While the worlds of Alice in Borderland and Squid Game are different, their stories – of relationships, treachery, betrayal, sacrifice – are one and the same. Both shows invest serious time in developing their characters. Lee Jung-jae is wonderful as Squid Game’s lead, playing the role with the physicality of a silent film star. The actor lurches into the show’s premise with aplomb; he is the one who sells it as a concept. It is not only him who bestows the series with its intensity and high-stakes, though. Of all the show’s ensemble cast, there is not a misstep between them. The characters, like those in Alice in Borderland, are considered and flawed in ways that are endearing instead of heavy handed. So much so that you are totally invested in whether they live or die.

The creators of Squid Game and Alice in Borderland demonstrate an equal command of action flicks as they do soap operas. The emotional nuances of extreme violence aren’t lost in these shows as they are in recent American releases of the same genre. Amazon Video’s dismal YA adaptation Panic is a prime example of a good-trope-gone-bad. The plot, a bit predictably, is this: high schoolers opt to take part in a top-secret tournament of dangerous tasks in exchange for cash. Heather (Olivia Welch) is one such teen in dire need of college tuition money. Beyond the trope’s function as a damning indictment of America’s higher education system, it doesn’t do much else.

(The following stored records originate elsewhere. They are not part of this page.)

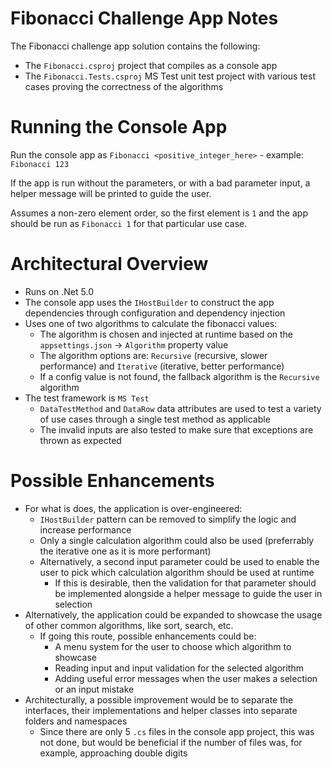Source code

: # Fibonacci Challenge App Notes

The Fibonacci challenge app solution contains the following:
- The `Fibonacci.csproj` project that compiles as a console app
- The `Fibonacci.Tests.csproj` MS Test unit test project with various test cases proving the correctness of the algorithms

# Running the Console App

Run the console app as `Fibonacci <positive_integer_here>` - example: `Fibonacci 123`

If the app is run without the parameters, or with a bad parameter input, a helper message will be printed to guide the user.

Assumes a non-zero element order, so the first element is `1` and the app should be run as `Fibonacci 1` for that particular use case.

# Architectural Overview

- Runs on .Net 5.0
- The console app uses the `IHostBuilder` to construct the app dependencies through configuration and dependency injection
- Uses one of two algorithms to calculate the fibonacci values:
  - The algorithm is chosen and injected at runtime based on the `appsettings.json` -> `Algorithm` property value
  - The algorithm options are: `Recursive` (recursive, slower performance) and `Iterative` (iterative, better performance)
  - If a config value is not found, the fallback algorithm is the `Recursive` algorithm
- The test framework is `MS Test`
  - `DataTestMethod` and `DataRow` data attributes are used to test a variety of use cases through a single test method as applicable
  - The invalid inputs are also tested to make sure that exceptions are thrown as expected

# Possible Enhancements
- For what is does, the application is over-engineered:
  - `IHostBuilder` pattern can be removed to simplify the logic and increase performance
  - Only a single calculation algorithm could also be used (preferrably the iterative one as it is more performant)
  - Alternatively, a second input parameter could be used to enable the user to pick which calculation algorithm should be used at runtime
    - If this is desirable, then the validation for that parameter should be implemented alongside a helper message to guide the user in selection
- Alternatively, the application could be expanded to showcase the usage of other common algorithms, like sort, search, etc.
  - If going this route, possible enhancements could be:
    - A menu system for the user to choose which algorithm to showcase
    - Reading input and input validation for the selected algorithm
    - Adding useful error messages when the user makes a selection or an input mistake
- Architecturally, a possible improvement would be to separate the interfaces, their implementations and helper classes into separate folders and namespaces
  - Since there are only 5 `.cs` files in the console app project, this was not done, but would be beneficial if the number of files was, for example, approaching double digits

Netflix’s ‘Alice in Borderland’ takes a more sci-fi approach to the beloved subgenre
Netflix’s ‘Alice in Borderland’ takes a more sci-fi approach to the beloved subgenre (Netflix)

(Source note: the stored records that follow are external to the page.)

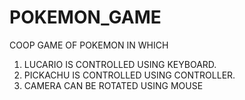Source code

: # POKEMON_GAME
 COOP GAME OF POKEMON IN WHICH 
 1) LUCARIO IS CONTROLLED USING KEYBOARD.
 2) PICKACHU IS CONTROLLED USING CONTROLLER.
 3) CAMERA CAN BE ROTATED USING MOUSE
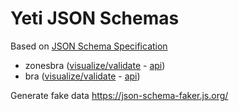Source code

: # Yeti JSON Schemas

Based on [JSON Schema Specification](https://json-schema.org/)

- zonesbra ([visualize/validate](https://json-schema.app/view/%23?url=https://raw.githubusercontent.com/iamvdo/yeti-json-schema/main/zonesbra.json) - [api](https://api.ensg.eu/zonesbra))
- bra ([visualize/validate](https://json-schema.app/view/%23?url=https://raw.githubusercontent.com/iamvdo/yeti-json-schema/main/bra.json) - [api](https://api.ensg.eu/bra))

Generate fake data https://json-schema-faker.js.org/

If Panic is a solar system, the central conceit is its sun. Everything revolves around it: the characters (wobbly simulacra of real human beings) exist solely in service of the plot. For example, we’re supposed to believe that Heather and Natalia (Jessica Sula) are BFFs because they tell us so, and yet, across the show’s 10 episodes, there is nothing to back up the claim. Onscreen chemistry fizzles and romance is dead. The result is a zero-sum game with zero tension. And when you don’t care about any of the characters, who cares who dies? The same goes for other American exports of the same genre, including the 2015 dud Circle and the mildly entertaining Escape Room film series, the third of which was released earlier this summer. Perhaps it is their Hollywood gloss, which makes an already surreal concept entirely and irredeemably unbelievable.

‘Squid Game’ never forgets the emotional nuances of extreme violence
‘Squid Game’ never forgets the emotional nuances of extreme violence (Netflix)

Part of Squid Game’s success and Alice in Borderland’s brilliance can perhaps be attributed to the long line of excellent deadly-game-themed shows, films, manga, and novels that preceded them. Battle Royale is an obvious companion to both: based on a novel by Koushun Takami and directed by Kinji Fukasaku, the 2000 Japanese cult classic depicts a dystopia in which a tyrannical government controls its rebellious youth by annually selecting a ninth-grade class to be taken to a deserted island where they will kill each other until only one student survives (Suzanne Collins has denied all allegations of plagiarism, FYI). And again, the film’s central conceit and resulting violence – which is bloody, shocking and also, perversely, very fun – is a means to emotional ends. Keeping the fights as one-vs-one or two-vs-one makes the brutality of Battle Royale feel infinitely more personal.

The deadly game trope is appealing for obvious reasons. If anything is guaranteed in cinema, it’s an audience’s sadistic love of high-concept violence. But if the existence of shows such as Squid Game and Alice in Borderland alongside ones like Panic prove anything, it’s that they are definitely not all created equal.